Task description
Look below for the line holding "- \(a = 1\), \(b = 1\), \(p = 23\)" and the line holding "- Секретные ключи \(k_1 = 8\), \(k_2 = 9\)". Transcribe exactly those lines and all lines between them, nothing more.

The records
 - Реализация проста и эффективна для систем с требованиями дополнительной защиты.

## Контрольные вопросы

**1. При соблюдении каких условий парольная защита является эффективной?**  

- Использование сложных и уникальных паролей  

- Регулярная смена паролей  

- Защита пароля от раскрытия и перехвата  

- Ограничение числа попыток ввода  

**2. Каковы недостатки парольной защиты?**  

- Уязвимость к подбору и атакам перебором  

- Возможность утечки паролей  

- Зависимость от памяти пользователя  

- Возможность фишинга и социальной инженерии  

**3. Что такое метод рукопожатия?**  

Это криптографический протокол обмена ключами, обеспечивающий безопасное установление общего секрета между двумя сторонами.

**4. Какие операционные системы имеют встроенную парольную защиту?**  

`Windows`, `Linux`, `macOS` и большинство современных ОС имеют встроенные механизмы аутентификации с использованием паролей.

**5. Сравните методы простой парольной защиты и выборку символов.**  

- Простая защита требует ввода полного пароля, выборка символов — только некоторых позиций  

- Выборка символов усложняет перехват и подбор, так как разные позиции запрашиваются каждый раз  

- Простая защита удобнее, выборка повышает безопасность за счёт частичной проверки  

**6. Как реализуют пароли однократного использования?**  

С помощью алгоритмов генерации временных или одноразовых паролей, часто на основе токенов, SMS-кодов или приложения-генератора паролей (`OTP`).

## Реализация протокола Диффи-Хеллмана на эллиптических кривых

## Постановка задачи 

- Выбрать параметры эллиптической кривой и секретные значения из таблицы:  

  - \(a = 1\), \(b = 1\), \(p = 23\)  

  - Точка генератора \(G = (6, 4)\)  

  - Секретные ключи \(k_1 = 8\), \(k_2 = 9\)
==
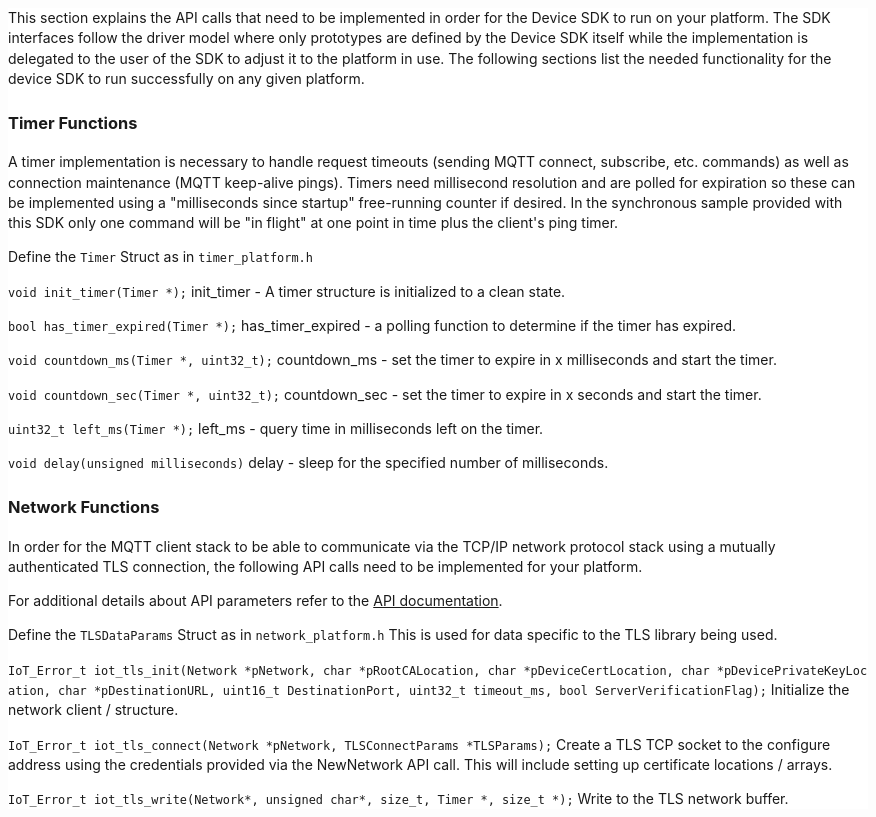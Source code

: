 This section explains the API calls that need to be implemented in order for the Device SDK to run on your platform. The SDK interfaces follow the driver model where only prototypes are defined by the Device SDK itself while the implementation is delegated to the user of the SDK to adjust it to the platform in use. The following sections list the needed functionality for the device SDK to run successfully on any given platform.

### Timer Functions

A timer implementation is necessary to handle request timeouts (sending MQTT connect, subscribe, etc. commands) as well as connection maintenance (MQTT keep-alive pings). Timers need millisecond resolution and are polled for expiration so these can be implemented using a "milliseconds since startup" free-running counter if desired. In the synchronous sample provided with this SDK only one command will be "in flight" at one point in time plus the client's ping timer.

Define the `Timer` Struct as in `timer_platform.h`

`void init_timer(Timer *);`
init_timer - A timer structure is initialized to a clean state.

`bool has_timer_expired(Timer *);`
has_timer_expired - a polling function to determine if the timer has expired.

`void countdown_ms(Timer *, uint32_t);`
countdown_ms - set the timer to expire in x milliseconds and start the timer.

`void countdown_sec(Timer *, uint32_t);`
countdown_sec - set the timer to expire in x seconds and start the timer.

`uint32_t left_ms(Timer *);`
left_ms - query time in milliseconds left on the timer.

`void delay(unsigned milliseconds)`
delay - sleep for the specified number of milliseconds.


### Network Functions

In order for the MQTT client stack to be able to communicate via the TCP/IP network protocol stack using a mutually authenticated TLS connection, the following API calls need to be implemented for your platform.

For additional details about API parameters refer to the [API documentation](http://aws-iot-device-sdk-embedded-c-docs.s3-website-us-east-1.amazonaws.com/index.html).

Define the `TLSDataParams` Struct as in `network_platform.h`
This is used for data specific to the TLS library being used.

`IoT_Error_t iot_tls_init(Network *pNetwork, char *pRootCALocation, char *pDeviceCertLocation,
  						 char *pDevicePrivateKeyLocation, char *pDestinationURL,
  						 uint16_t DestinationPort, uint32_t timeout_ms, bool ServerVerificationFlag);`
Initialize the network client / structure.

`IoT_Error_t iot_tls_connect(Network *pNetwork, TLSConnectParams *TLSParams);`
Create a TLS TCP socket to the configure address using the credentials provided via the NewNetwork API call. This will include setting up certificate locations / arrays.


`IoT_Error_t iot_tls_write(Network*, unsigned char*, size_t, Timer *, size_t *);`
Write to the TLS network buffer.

The answer
  - \(a = 1\), \(b = 1\), \(p = 23\)  

  - Точка генератора \(G = (6, 4)\)  

  - Секретные ключи \(k_1 = 8\), \(k_2 = 9\)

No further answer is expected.